# Aim of the task
Determine which lines of the records include the word "Bölümü", and copy them.

# Exercise inputs
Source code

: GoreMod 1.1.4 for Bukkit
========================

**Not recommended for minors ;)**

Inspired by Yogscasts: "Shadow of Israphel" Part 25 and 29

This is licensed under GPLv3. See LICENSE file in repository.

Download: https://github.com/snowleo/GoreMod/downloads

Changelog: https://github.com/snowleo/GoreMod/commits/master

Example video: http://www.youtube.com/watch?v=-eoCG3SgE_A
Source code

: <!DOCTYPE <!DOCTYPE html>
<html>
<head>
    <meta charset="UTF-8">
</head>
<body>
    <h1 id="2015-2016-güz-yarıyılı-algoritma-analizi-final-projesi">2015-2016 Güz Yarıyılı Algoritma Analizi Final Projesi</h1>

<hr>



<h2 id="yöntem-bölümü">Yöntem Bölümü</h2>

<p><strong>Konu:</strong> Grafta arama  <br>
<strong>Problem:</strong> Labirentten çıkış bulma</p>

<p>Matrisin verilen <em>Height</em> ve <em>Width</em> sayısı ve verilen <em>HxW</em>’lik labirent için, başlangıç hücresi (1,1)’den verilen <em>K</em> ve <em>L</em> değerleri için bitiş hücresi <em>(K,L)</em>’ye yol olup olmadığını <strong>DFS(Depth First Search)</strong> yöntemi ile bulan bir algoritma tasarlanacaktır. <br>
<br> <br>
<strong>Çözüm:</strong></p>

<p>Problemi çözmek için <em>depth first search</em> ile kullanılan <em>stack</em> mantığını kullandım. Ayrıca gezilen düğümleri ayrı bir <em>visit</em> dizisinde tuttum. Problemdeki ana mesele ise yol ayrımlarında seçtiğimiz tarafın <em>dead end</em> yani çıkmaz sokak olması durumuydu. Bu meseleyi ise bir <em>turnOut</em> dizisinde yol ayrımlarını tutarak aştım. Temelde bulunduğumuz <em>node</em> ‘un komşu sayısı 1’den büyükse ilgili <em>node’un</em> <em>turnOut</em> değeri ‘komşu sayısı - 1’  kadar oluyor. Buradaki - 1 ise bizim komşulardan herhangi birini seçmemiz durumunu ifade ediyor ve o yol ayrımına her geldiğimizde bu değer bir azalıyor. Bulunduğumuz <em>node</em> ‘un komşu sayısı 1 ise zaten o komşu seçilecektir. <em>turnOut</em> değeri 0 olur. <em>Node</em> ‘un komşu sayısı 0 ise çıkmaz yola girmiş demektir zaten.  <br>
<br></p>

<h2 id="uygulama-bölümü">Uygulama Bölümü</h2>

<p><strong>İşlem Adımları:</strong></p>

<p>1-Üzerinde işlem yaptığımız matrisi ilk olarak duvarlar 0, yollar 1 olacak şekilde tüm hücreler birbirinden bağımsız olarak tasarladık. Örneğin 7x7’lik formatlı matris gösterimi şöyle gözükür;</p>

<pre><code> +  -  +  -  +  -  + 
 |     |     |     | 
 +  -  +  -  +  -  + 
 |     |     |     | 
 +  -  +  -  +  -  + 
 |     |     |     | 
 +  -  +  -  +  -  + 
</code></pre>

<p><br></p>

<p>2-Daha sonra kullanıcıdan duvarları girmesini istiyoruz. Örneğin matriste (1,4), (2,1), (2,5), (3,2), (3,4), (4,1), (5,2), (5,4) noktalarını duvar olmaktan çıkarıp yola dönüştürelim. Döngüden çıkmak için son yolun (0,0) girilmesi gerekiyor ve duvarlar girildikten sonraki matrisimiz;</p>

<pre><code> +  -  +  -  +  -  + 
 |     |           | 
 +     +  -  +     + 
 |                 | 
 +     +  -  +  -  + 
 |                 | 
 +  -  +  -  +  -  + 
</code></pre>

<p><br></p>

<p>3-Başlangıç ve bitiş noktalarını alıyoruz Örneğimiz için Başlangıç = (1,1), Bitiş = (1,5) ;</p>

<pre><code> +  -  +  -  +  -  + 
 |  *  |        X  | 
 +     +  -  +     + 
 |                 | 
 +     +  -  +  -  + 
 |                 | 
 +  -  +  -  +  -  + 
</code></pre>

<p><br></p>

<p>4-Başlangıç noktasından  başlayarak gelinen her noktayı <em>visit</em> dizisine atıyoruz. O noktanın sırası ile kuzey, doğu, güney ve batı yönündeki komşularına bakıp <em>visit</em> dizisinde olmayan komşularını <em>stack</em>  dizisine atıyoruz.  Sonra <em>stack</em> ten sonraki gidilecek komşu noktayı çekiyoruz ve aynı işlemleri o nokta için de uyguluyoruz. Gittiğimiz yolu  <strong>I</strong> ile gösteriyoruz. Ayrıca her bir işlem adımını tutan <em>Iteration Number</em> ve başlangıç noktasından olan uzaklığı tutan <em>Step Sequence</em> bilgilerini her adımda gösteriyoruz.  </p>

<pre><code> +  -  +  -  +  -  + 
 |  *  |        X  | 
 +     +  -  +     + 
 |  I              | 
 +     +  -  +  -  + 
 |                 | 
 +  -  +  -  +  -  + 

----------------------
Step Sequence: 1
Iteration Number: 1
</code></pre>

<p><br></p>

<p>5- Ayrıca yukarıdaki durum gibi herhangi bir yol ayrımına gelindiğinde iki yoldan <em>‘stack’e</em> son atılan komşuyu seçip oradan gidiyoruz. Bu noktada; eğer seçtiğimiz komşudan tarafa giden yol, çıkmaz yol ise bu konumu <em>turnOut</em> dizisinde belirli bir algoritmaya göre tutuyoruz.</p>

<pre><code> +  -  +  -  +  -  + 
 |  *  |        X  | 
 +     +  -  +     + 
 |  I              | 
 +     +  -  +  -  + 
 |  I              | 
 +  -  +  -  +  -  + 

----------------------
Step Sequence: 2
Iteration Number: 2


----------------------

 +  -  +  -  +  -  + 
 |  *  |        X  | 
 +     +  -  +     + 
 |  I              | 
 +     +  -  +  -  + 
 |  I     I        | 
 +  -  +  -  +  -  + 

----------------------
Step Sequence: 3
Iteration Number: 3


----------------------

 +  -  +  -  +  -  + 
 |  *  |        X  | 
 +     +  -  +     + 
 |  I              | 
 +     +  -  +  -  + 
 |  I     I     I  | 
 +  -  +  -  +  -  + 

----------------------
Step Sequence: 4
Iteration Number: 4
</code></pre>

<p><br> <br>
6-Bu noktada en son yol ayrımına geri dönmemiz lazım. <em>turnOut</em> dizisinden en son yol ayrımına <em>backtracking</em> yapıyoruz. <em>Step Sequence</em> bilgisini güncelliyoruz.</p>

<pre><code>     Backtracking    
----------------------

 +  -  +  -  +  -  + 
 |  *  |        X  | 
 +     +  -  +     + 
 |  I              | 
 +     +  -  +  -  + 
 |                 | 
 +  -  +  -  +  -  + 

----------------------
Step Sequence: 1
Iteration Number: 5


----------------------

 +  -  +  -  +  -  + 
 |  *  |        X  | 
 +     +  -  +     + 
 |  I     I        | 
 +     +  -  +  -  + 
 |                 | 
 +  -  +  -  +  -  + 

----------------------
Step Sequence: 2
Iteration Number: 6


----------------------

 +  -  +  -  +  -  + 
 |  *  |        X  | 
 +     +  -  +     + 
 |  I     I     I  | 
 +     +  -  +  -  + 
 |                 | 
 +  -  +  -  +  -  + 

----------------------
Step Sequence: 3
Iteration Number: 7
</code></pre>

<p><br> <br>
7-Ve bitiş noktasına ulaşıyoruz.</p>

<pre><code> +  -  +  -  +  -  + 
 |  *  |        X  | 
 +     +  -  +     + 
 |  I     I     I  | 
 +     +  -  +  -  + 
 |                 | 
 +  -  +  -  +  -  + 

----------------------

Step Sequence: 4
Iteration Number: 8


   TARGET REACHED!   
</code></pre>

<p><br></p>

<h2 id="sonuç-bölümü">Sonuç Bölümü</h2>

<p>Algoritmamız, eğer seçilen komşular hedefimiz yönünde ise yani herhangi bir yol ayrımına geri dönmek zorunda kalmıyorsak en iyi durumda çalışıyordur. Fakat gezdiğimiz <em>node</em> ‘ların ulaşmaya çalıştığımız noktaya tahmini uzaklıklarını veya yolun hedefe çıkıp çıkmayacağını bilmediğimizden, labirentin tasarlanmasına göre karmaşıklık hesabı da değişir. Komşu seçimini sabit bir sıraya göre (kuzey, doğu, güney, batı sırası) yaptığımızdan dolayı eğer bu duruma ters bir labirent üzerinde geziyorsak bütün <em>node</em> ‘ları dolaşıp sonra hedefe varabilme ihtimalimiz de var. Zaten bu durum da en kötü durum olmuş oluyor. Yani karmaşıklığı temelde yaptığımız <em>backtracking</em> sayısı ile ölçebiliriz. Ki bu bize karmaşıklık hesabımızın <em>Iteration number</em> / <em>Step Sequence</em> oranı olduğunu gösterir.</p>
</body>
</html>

# Answer box
<h2 id="yöntem-bölümü">Yöntem Bölümü</h2>
<h2 id="uygulama-bölümü">Uygulama Bölümü</h2>
<h2 id="sonuç-bölümü">Sonuç Bölümü</h2>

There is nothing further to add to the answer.